[[ Input records, beginning ]]
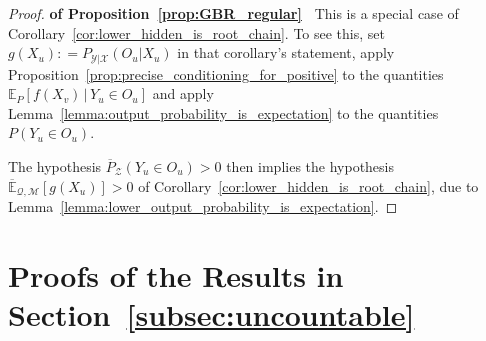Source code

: \documentclass[3p]{elsarticle}
\newcommand{\states}{\mathcal{X}}
\newcommand{\observs}{\mathcal{Y}}
\newcommand{\uexp}{\overline{\mathbb{E}}_{\rateset,\mathcal{M}}}
\newcommand{\rateset}{\mathcal{Q}}
\newcommand{\coloneqq}{:\!=}
\begin{document}
\begin{proof}{\bf of Proposition~\ref{prop:GBR_regular}~}
This is a special case of Corollary~\ref{cor:lower_hidden_is_root_chain}. To see this, set $g(X_u)\coloneqq P_{\observs\vert\states}(O_u\vert X_u)$ in that corollary's statement, apply Proposition~\ref{prop:precise_conditioning_for_positive} to the quantities $\mathbb{E}_P[f(X_v)\,\vert\,Y_u\in O_u]$ and apply Lemma~\ref{lemma:output_probability_is_expectation} to the quantities $P(Y_u\in O_u)$.

The hypothesis $\overline{P}_\mathcal{Z}(Y_u\in O_u)>0$ then implies the hypothesis $\uexp[g(X_u)]>0$ of Corollary~\ref{cor:lower_hidden_is_root_chain}, due to Lemma~\ref{lemma:lower_output_probability_is_expectation}.
\end{proof}

\section{Proofs of the Results in Section~\ref{subsec:uncountable}}
\end{document}
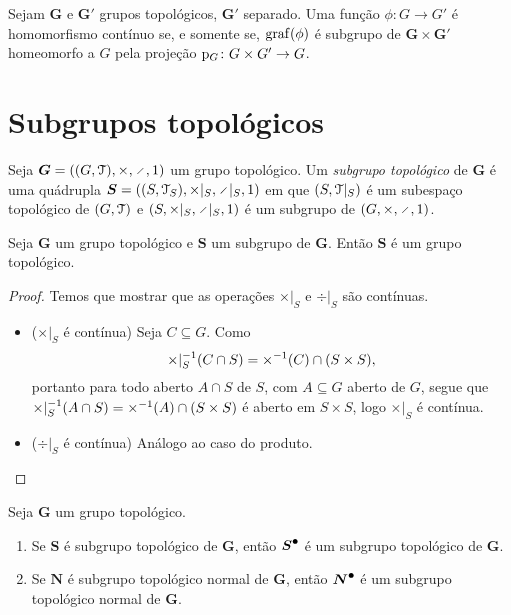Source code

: \begin{proposition}
Sejam $\bm G$ e $\bm G'$ grupos topológicos, $\bm G'$ separado. Uma função $\phi\colon G \to G'$ é homomorfismo contínuo se, e somente se,
$\operatorname{graf}(\phi)$ é subgrupo de $\bm G \times \bm G'$ homeomorfo a $G$ pela projeção $\mathrm{p}_G\colon G \times G' \to G$.
\end{proposition}

\section{Subgrupos topológicos}

\begin{definition}
Seja $\bm G = ((G,\topo),\times,\div,\id)$ um grupo topológico. Um \emph{subgrupo topológico} de $\bm G$ é uma quádrupla $\bm S = ((S,\topo_S),\times|_S,\div|_S,\id)$ em que $(S,\mathcal{T}|_S)$ é um subespaço topológico de $(G,\mathcal{T})$ e $(S,\times|_S,\div|_S,\id)$ é um subgrupo de $(G,\times,\div,\id)$.
\end{definition}

\begin{proposition}
Seja $\bm G$ um grupo topológico e $\bm S$ um subgrupo de $\bm G$. Então $\bm S$ é um grupo topológico.
\end{proposition}
\begin{proof}
Temos que mostrar que as operações $\times|_S$ e $\div|_S$ são contínuas.
	\begin{itemize}
	\item ($\times|_S$ é contínua)
		Seja $C \subseteq G$. Como
		\begin{equation*}
		\times|_S ^{-1} (C \cap S) = \times ^{-1} (C) \cap (S \times S),
		\end{equation*}
		portanto para todo aberto $A \cap S$ de $S$, com $A \subseteq G$ aberto de $G$, segue que $\times|_S ^{-1} (A \cap S) = \times ^{-1} (A) \cap (S \times S)$ é aberto em $S \times S$, logo $\times|_S$ é contínua.
	\item ($\div|_S$ é contínua)
		Análogo ao caso do produto. \qedhere
	\end{itemize}
\end{proof}

\begin{proposition}
Seja $\bm G$ um grupo topológico.
	\begin{enumerate}
	\item Se $\bm S$ é subgrupo topológico de $\bm G$, então $\bm{{S}^\bullet}$ é um subgrupo topológico de $\bm G$.
	\item Se $\bm N$ é subgrupo topológico normal de $\bm G$, então $\bm{{N}^\bullet}$ é um subgrupo topológico normal de $\bm G$.
	\end{enumerate}
\end{proposition}

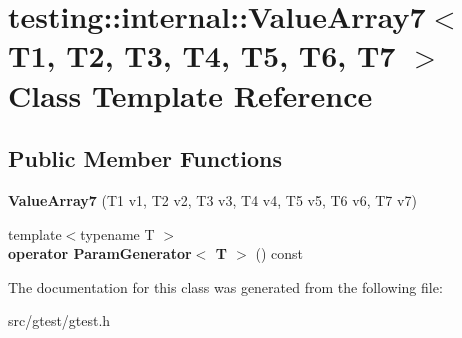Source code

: \hypertarget{classtesting_1_1internal_1_1_value_array7}{}\section{testing\+:\+:internal\+:\+:Value\+Array7$<$ T1, T2, T3, T4, T5, T6, T7 $>$ Class Template Reference}
\label{classtesting_1_1internal_1_1_value_array7}
\subsection*{Public Member Functions}
\begin{DoxyCompactItemize}
\item 
\mbox{\label{classtesting_1_1internal_1_1_value_array7_a34570dbbcc50d20f94e4a0c693e42f09}} 
{\bfseries Value\+Array7} (T1 v1, T2 v2, T3 v3, T4 v4, T5 v5, T6 v6, T7 v7)
\item 
\mbox{\label{classtesting_1_1internal_1_1_value_array7_a4ab41f4a5687896e159c69f581d0a673}} 
{\footnotesize template$<$typename T $>$ }\\{\bfseries operator Param\+Generator$<$ T $>$} () const
\end{DoxyCompactItemize}


The documentation for this class was generated from the following file\+:\begin{DoxyCompactItemize}
\item 
src/gtest/gtest.\+h\end{DoxyCompactItemize}
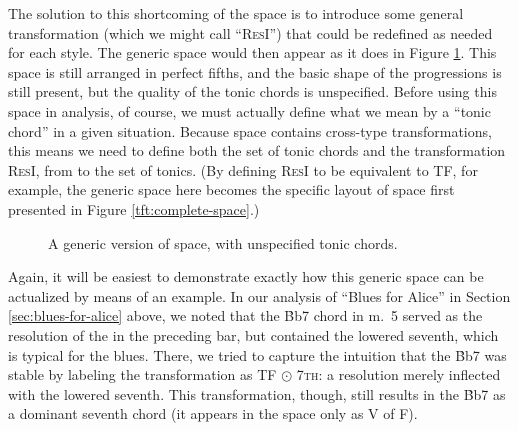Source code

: {The solution to this shortcoming of the space is to introduce some general
transformation (which we might call ``\textsc{ResI}'') that could be redefined
as needed for each style. The generic space would then appear as it
does in Figure \ref{tfe:generic-space}. This space is still arranged in
perfect fifths, and the basic shape of the \tfo progressions is still present,
but the quality of the tonic chords is unspecified. Before using this space in
analysis, of course, we must actually define what we mean by a ``tonic chord''
in a given situation. Because \tf space contains cross-type transformations,
this means we need to define both the set of tonic chords and the
transformation \textsc{ResI}, from \Sdom to the set of tonics. (By defining
\textsc{ResI} to be equivalent to TF, for example, the generic space here
becomes the specific layout of \tf space first presented in Figure
\ref{tft:complete-space}.)

\begin{figure}[tbp]
  \caption{A generic version of \tf space, with unspecified tonic chords.}
  \label{tfe:generic-space}
\end{figure}

Again, it will be easiest to demonstrate exactly how this generic space can be
actualized by means of an example. In our analysis of ``Blues for Alice'' in
Section \ref{sec:blues-for-alice} above, we noted that the \h{Bb7} chord in
m.~5 served as the resolution of the \tf in the preceding bar, but contained
the lowered seventh, which is typical for the blues. There, we tried to
capture the intuition that the \h{Bb7} was stable by labeling the
transformation as TF $\odot$ \textsc{7th}: a resolution merely inflected with
the lowered seventh. This transformation, though, still results in the \h{Bb7}
as a dominant seventh chord (it appears in the space only as V of F).

}

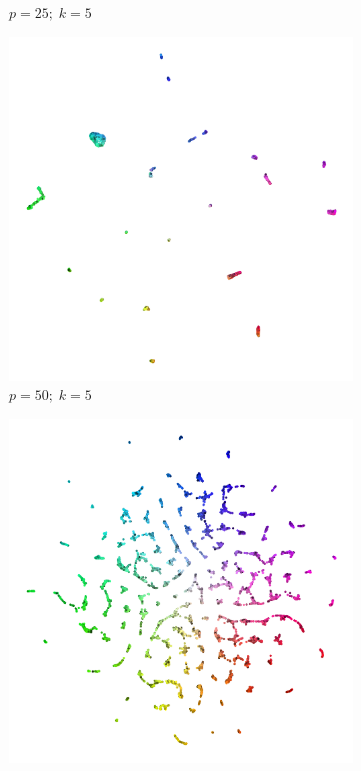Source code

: \begin{figure}[!p]
\begin{subfigure}{0.3\linewidth}
    \caption{$p = 25;\; k = 5$}
\end{subfigure}
\begin{subfigure}{0.3\linewidth}
  \centering
    \includegraphics[width=\linewidth]{img/ktsne_color_n_10000_embedding_eta_200_p_50_l_100_crosspolytope_k_5_K_5_pca_x_12_X_1_s_666-1}
    \caption{$p = 50;\; k = 5$}
\end{subfigure}
\par\bigskip
  \begin{subfigure}{0.3\linewidth}
    \centering
    \includegraphics[width=\linewidth]{img/ktsne_color_n_10000_embedding_eta_200_p_5_l_100_crosspolytope_k_50_K_50_pca_x_12_X_1_s_666-1}

\end{subfigure}
\end{figure}
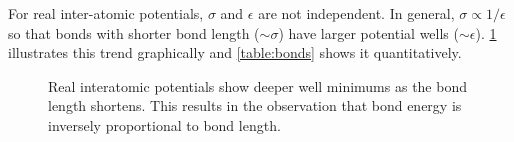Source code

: \documentclass[twocolumn]{memoir} %
\begin{document}
For real inter-atomic potentials, $\sigma$ and $\epsilon$ are not independent.  In general, 
$\sigma \propto 1/\epsilon$ so that bonds with shorter bond length ($\sim \sigma$) have larger
potential wells ($\sim \epsilon$).  \cref{fig:lj_bonds} illustrates this trend graphically and 
\cref{table:bonds} shows it quantitatively.  

\begin{figure}[H]
    \caption{Real interatomic potentials show deeper well minimums as the bond length shortens.  This results
    in the observation that bond energy is inversely proportional to bond length.}
    \label{fig:lj_bonds}
\end{figure}
\end{document}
[[ Input records, end ]]
> [Action item]
Word for word, print out all of the records above; pass over the pictures.

> [Task response]
Source code

: \documentclass[3p]{elsarticle}
\newcommand{\states}{\mathcal{X}}
\newcommand{\observs}{\mathcal{Y}}
\newcommand{\uexp}{\overline{\mathbb{E}}_{\rateset,\mathcal{M}}}
\newcommand{\rateset}{\mathcal{Q}}
\newcommand{\coloneqq}{:\!=}
\begin{document}
\begin{proof}{\bf of Proposition~\ref{prop:GBR_regular}~}
This is a special case of Corollary~\ref{cor:lower_hidden_is_root_chain}. To see this, set $g(X_u)\coloneqq P_{\observs\vert\states}(O_u\vert X_u)$ in that corollary's statement, apply Proposition~\ref{prop:precise_conditioning_for_positive} to the quantities $\mathbb{E}_P[f(X_v)\,\vert\,Y_u\in O_u]$ and apply Lemma~\ref{lemma:output_probability_is_expectation} to the quantities $P(Y_u\in O_u)$.

The hypothesis $\overline{P}_\mathcal{Z}(Y_u\in O_u)>0$ then implies the hypothesis $\uexp[g(X_u)]>0$ of Corollary~\ref{cor:lower_hidden_is_root_chain}, due to Lemma~\ref{lemma:lower_output_probability_is_expectation}.
\end{proof}

\section{Proofs of the Results in Section~\ref{subsec:uncountable}}
\end{document}
Source code

: \begin{proposition}
Sejam $\bm G$ e $\bm G'$ grupos topológicos, $\bm G'$ separado. Uma função $\phi\colon G \to G'$ é homomorfismo contínuo se, e somente se,
$\operatorname{graf}(\phi)$ é subgrupo de $\bm G \times \bm G'$ homeomorfo a $G$ pela projeção $\mathrm{p}_G\colon G \times G' \to G$.
\end{proposition}

\section{Subgrupos topológicos}

\begin{definition}
Seja $\bm G = ((G,\topo),\times,\div,\id)$ um grupo topológico. Um \emph{subgrupo topológico} de $\bm G$ é uma quádrupla $\bm S = ((S,\topo_S),\times|_S,\div|_S,\id)$ em que $(S,\mathcal{T}|_S)$ é um subespaço topológico de $(G,\mathcal{T})$ e $(S,\times|_S,\div|_S,\id)$ é um subgrupo de $(G,\times,\div,\id)$.
\end{definition}

\begin{proposition}
Seja $\bm G$ um grupo topológico e $\bm S$ um subgrupo de $\bm G$. Então $\bm S$ é um grupo topológico.
\end{proposition}
\begin{proof}
Temos que mostrar que as operações $\times|_S$ e $\div|_S$ são contínuas.
	\begin{itemize}
	\item ($\times|_S$ é contínua)
		Seja $C \subseteq G$. Como
		\begin{equation*}
		\times|_S ^{-1} (C \cap S) = \times ^{-1} (C) \cap (S \times S),
		\end{equation*}
		portanto para todo aberto $A \cap S$ de $S$, com $A \subseteq G$ aberto de $G$, segue que $\times|_S ^{-1} (A \cap S) = \times ^{-1} (A) \cap (S \times S)$ é aberto em $S \times S$, logo $\times|_S$ é contínua.
	\item ($\div|_S$ é contínua)
		Análogo ao caso do produto. \qedhere
	\end{itemize}
\end{proof}

\begin{proposition}
Seja $\bm G$ um grupo topológico.
	\begin{enumerate}
	\item Se $\bm S$ é subgrupo topológico de $\bm G$, então $\bm{{S}^\bullet}$ é um subgrupo topológico de $\bm G$.
	\item Se $\bm N$ é subgrupo topológico normal de $\bm G$, então $\bm{{N}^\bullet}$ é um subgrupo topológico normal de $\bm G$.
	\end{enumerate}
\end{proposition}

Source code

: \hypertarget{classtesting_1_1internal_1_1_value_array7}{}\section{testing\+:\+:internal\+:\+:Value\+Array7$<$ T1, T2, T3, T4, T5, T6, T7 $>$ Class Template Reference}
\label{classtesting_1_1internal_1_1_value_array7}
\subsection*{Public Member Functions}
\begin{DoxyCompactItemize}
\item 
\mbox{\label{classtesting_1_1internal_1_1_value_array7_a34570dbbcc50d20f94e4a0c693e42f09}} 
{\bfseries Value\+Array7} (T1 v1, T2 v2, T3 v3, T4 v4, T5 v5, T6 v6, T7 v7)
\item 
\mbox{\label{classtesting_1_1internal_1_1_value_array7_a4ab41f4a5687896e159c69f581d0a673}} 
{\footnotesize template$<$typename T $>$ }\\{\bfseries operator Param\+Generator$<$ T $>$} () const
\end{DoxyCompactItemize}


The documentation for this class was generated from the following file\+:\begin{DoxyCompactItemize}
\item 
src/gtest/gtest.\+h\end{DoxyCompactItemize}
Source code

: {The solution to this shortcoming of the space is to introduce some general
transformation (which we might call ``\textsc{ResI}'') that could be redefined
as needed for each style. The generic space would then appear as it
does in Figure \ref{tfe:generic-space}. This space is still arranged in
perfect fifths, and the basic shape of the \tfo progressions is still present,
but the quality of the tonic chords is unspecified. Before using this space in
analysis, of course, we must actually define what we mean by a ``tonic chord''
in a given situation. Because \tf space contains cross-type transformations,
this means we need to define both the set of tonic chords and the
transformation \textsc{ResI}, from \Sdom to the set of tonics. (By defining
\textsc{ResI} to be equivalent to TF, for example, the generic space here
becomes the specific layout of \tf space first presented in Figure
\ref{tft:complete-space}.)

\begin{figure}[tbp]
  \caption{A generic version of \tf space, with unspecified tonic chords.}
  \label{tfe:generic-space}
\end{figure}

Again, it will be easiest to demonstrate exactly how this generic space can be
actualized by means of an example. In our analysis of ``Blues for Alice'' in
Section \ref{sec:blues-for-alice} above, we noted that the \h{Bb7} chord in
m.~5 served as the resolution of the \tf in the preceding bar, but contained
the lowered seventh, which is typical for the blues. There, we tried to
capture the intuition that the \h{Bb7} was stable by labeling the
transformation as TF $\odot$ \textsc{7th}: a resolution merely inflected with
the lowered seventh. This transformation, though, still results in the \h{Bb7}
as a dominant seventh chord (it appears in the space only as V of F).

}

Source code

: \begin{figure}[!p]
\begin{subfigure}{0.3\linewidth}
    \caption{$p = 25;\; k = 5$}
\end{subfigure}
\begin{subfigure}{0.3\linewidth}
  \centering
    \includegraphics[width=\linewidth]{img/ktsne_color_n_10000_embedding_eta_200_p_50_l_100_crosspolytope_k_5_K_5_pca_x_12_X_1_s_666-1}
    \caption{$p = 50;\; k = 5$}
\end{subfigure}
\par\bigskip
  \begin{subfigure}{0.3\linewidth}
    \centering
    \includegraphics[width=\linewidth]{img/ktsne_color_n_10000_embedding_eta_200_p_5_l_100_crosspolytope_k_50_K_50_pca_x_12_X_1_s_666-1}

\end{subfigure}
\end{figure}
Source code

: \documentclass[twocolumn]{memoir} %
\begin{document}
For real inter-atomic potentials, $\sigma$ and $\epsilon$ are not independent.  In general, 
$\sigma \propto 1/\epsilon$ so that bonds with shorter bond length ($\sim \sigma$) have larger
potential wells ($\sim \epsilon$).  \cref{fig:lj_bonds} illustrates this trend graphically and 
\cref{table:bonds} shows it quantitatively.  

\begin{figure}[H]
    \caption{Real interatomic potentials show deeper well minimums as the bond length shortens.  This results
    in the observation that bond energy is inversely proportional to bond length.}
    \label{fig:lj_bonds}
\end{figure}
\end{document}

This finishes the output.